Researchers from the Department of General Surgery at UCLA have developed an easy-to-use method to determine intestinal permeability that utilizes an FDA-approved non-absorbable dye.

BACKGROUND

The loss of intestinal barrier integrity plays a key role in the development and perpetuation of a variety of disease states, including inflammatory bowel disease, celiac disease, and sepsis. Furthermore, intestinal barrier loss plays a major role in the onset of sepsis and multiple organ failure during situations of intestinal hypoperfusion, such as trauma and major surgery. Therefore, the ability to detect intestinal barrier integrity and function loss may be useful for the early detection and/or prevention of disease recurrence or complications.
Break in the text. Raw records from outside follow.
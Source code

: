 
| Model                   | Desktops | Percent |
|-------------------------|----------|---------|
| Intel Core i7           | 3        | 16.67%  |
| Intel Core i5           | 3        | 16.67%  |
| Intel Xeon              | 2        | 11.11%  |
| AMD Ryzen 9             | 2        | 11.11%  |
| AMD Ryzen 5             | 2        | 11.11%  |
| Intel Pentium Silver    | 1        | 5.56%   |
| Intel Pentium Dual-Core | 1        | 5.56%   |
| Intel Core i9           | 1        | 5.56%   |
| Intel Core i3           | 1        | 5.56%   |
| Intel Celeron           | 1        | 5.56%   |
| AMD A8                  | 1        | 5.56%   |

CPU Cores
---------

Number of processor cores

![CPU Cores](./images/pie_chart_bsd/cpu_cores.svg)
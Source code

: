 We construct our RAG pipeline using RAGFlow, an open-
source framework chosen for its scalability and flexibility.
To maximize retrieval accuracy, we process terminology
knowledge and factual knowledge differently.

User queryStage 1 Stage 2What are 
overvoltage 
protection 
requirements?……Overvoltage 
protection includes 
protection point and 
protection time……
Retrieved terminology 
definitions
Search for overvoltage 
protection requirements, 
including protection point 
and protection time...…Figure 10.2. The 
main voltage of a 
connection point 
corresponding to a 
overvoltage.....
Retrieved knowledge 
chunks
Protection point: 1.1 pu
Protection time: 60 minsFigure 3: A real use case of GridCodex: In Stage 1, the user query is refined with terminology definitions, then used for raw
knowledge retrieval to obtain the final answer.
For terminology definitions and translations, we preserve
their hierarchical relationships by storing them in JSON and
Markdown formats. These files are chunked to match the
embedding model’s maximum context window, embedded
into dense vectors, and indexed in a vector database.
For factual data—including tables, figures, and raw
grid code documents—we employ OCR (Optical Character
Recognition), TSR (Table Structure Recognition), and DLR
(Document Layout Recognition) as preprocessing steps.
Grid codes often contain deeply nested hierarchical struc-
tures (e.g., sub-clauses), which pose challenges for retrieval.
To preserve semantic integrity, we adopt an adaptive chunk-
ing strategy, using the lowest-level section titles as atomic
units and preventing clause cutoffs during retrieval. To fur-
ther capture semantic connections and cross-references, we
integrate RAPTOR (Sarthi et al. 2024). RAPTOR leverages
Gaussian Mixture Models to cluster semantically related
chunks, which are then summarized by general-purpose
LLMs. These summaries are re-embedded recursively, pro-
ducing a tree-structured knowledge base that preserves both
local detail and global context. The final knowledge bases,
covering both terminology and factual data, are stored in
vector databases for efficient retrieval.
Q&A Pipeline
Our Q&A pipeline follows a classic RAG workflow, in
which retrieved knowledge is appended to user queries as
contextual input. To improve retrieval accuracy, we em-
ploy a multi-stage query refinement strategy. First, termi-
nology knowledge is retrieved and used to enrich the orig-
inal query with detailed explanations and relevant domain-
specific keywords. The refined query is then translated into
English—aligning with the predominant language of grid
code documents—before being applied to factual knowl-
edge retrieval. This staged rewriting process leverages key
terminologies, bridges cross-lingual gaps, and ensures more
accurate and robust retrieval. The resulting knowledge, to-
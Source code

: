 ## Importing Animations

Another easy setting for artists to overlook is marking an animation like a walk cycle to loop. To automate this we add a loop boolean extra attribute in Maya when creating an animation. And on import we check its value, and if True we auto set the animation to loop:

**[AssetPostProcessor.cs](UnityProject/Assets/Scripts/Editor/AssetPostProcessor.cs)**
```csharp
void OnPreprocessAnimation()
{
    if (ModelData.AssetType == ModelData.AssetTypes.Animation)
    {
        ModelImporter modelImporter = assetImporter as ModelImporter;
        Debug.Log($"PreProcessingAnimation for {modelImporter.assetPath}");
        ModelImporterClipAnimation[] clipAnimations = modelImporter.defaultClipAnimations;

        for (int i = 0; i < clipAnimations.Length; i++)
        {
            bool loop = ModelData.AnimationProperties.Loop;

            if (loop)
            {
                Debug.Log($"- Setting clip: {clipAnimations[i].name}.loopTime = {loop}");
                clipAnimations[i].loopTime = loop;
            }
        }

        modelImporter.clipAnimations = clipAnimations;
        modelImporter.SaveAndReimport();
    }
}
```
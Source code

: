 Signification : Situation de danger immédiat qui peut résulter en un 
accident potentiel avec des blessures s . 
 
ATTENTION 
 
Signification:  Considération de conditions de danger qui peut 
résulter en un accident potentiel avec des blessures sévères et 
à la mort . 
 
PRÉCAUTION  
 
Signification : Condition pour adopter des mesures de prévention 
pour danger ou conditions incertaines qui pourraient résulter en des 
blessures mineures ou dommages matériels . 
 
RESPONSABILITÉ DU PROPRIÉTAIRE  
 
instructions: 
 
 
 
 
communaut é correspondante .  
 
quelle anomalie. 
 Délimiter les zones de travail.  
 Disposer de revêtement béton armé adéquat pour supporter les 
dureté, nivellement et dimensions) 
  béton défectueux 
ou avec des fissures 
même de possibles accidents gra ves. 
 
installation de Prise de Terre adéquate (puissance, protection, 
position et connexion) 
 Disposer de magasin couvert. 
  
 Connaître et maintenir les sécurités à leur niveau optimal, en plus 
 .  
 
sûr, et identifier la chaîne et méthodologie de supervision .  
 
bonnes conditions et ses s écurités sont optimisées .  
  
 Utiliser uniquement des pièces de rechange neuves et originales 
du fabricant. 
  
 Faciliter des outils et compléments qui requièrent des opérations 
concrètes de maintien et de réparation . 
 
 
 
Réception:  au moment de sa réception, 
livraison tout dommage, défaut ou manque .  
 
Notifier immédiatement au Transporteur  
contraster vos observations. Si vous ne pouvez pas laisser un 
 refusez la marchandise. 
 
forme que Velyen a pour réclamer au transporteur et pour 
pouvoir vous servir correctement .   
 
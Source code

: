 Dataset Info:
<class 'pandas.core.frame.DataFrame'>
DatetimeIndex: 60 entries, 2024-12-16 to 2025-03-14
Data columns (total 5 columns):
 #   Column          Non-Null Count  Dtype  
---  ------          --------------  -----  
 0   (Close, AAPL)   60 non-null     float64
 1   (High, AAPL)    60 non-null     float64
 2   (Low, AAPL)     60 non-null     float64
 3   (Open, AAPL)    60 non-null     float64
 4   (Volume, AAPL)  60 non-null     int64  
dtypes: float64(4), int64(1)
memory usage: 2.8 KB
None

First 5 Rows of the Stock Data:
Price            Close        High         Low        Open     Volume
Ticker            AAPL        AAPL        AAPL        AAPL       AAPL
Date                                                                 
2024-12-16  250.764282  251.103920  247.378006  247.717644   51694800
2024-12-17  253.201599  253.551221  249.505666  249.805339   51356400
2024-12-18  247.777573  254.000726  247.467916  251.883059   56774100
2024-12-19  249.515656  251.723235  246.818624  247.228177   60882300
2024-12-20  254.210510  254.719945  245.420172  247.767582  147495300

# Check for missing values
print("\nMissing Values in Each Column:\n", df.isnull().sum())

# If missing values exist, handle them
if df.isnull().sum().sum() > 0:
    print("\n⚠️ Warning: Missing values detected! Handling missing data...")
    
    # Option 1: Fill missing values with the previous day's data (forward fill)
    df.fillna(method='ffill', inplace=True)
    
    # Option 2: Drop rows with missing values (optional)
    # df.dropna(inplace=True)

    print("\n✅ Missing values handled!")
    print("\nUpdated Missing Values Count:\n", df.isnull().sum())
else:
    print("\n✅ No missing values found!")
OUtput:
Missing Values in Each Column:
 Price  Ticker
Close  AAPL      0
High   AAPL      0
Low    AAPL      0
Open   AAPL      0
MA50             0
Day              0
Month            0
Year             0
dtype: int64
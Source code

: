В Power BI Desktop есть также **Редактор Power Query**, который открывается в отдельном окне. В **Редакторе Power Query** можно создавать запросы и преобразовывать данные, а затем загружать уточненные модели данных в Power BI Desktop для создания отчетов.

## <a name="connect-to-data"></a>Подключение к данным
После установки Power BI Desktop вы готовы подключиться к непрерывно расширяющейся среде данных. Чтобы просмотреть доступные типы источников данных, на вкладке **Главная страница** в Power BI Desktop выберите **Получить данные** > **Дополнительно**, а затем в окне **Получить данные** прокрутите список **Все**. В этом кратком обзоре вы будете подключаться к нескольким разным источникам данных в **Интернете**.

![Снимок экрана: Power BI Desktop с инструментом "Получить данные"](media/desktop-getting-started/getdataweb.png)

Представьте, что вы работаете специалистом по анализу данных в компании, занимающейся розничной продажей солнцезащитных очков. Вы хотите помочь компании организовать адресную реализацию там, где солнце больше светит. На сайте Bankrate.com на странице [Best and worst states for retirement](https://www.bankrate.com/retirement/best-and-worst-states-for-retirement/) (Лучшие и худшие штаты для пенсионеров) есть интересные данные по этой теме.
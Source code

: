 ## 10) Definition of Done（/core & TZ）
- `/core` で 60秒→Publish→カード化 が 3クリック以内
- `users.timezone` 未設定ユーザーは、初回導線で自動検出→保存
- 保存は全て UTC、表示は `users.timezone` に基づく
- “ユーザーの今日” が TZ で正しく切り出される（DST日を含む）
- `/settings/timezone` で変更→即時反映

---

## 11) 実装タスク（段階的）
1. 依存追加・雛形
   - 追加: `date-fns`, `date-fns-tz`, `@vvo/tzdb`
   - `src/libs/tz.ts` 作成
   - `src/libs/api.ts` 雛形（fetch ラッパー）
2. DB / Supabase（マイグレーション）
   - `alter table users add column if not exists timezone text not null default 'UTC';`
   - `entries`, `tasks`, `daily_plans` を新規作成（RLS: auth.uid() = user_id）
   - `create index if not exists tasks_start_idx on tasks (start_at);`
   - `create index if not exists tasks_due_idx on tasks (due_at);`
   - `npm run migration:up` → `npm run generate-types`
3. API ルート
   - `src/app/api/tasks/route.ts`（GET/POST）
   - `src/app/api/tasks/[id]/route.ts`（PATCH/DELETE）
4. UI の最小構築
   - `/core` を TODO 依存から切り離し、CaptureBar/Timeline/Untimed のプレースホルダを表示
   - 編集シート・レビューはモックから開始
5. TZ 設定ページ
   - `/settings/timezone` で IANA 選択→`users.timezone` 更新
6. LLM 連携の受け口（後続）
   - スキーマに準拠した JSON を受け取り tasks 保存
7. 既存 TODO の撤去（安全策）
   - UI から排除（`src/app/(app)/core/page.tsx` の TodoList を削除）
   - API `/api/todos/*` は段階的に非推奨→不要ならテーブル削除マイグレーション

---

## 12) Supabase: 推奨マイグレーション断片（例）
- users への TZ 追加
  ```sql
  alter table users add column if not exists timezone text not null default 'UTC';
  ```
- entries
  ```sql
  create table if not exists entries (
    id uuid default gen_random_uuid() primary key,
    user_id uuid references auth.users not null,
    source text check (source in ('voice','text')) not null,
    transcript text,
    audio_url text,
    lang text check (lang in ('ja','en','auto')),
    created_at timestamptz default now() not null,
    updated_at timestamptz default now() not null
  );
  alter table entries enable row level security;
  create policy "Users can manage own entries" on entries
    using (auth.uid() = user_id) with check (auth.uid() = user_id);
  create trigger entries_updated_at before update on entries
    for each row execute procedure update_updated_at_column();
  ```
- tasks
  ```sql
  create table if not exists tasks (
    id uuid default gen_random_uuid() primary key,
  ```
A variety of tests have been developed to assess intestinal epithelial cell damage, intestinal tight junction status, and consequences of intestinal barrier integrity loss. For example, one method assesses epithelial barrier integrity by measuring fatty acid binding proteins, glutathione S-transferase, or claudin-3 in a patient’s blood or urine. Alternatively, another method measures levels of various sugars or polyethylene glycols in patient fluids. Unfortunately, these methods suffer from a lack of sensitivity and/or have high costs. Thus, an easy-to-use, sensitive, low-cost method to measure intestinal permeability would be greatly beneficial in clinical settings.

INNOVATION

Researchers from the Department of General Surgery at UCLA have developed a novel, easy-to-use method to determine intestinal permeability. The method utilizes an FDA-approved non-absorbable dye that patients drink and mass spectrometry analysis of patient blood at multiple time points following consumption of the dye. The method is sensitive enough to measure amounts as small as 1 femtomole (10-15). The inventors have estimated that a healthy subject that drinks the dye solution would have greater than 500 femtomoles per 5 milliliters of blood, which makes this assay highly sensitive. Importantly, even at the highest dye concentration used in the upcoming clinical trial, the solution would be 24-fold lower than the level considered safe by the FDA.